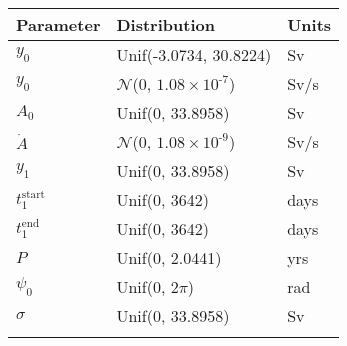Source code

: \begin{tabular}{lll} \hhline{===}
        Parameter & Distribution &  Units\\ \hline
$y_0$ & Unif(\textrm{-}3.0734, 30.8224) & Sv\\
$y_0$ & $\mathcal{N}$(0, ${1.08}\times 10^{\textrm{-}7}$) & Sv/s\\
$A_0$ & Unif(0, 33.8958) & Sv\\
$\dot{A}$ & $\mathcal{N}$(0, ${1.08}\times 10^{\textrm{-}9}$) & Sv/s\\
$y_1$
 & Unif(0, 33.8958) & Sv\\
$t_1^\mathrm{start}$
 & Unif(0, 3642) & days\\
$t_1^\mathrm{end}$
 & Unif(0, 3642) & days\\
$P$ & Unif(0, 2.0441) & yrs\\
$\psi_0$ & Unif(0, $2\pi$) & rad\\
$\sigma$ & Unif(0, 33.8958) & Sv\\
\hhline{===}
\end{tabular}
- - - -
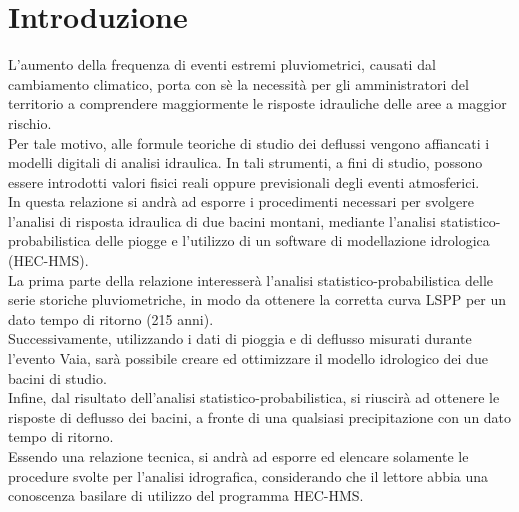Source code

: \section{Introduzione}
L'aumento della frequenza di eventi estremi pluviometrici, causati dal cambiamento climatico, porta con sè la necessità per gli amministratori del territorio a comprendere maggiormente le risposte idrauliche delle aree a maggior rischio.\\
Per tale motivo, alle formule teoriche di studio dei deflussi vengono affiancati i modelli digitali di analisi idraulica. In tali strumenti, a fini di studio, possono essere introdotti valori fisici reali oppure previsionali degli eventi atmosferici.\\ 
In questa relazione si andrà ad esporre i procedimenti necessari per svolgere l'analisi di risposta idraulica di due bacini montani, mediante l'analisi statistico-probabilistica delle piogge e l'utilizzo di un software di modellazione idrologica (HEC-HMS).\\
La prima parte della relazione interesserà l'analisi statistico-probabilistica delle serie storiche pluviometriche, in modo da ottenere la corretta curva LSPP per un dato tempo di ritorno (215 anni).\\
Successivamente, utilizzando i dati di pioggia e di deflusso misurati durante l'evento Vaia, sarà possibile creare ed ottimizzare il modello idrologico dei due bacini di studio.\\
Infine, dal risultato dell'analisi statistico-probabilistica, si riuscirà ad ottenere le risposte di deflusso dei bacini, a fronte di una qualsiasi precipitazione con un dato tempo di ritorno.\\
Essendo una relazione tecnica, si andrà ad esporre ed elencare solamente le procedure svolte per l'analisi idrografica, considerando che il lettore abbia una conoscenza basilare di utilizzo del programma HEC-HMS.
- - - -
Problem details: Of the entries above, transcribe exactly those lines that fall between the line containing "La prima parte" and the line containing "Successivamente, utilizzando i", together with those two lines.

Task solution:
La prima parte della relazione interesserà l'analisi statistico-probabilistica delle serie storiche pluviometriche, in modo da ottenere la corretta curva LSPP per un dato tempo di ritorno (215 anni).\\
Successivamente, utilizzando i dati di pioggia e di deflusso misurati durante l'evento Vaia, sarà possibile creare ed ottimizzare il modello idrologico dei due bacini di studio.\\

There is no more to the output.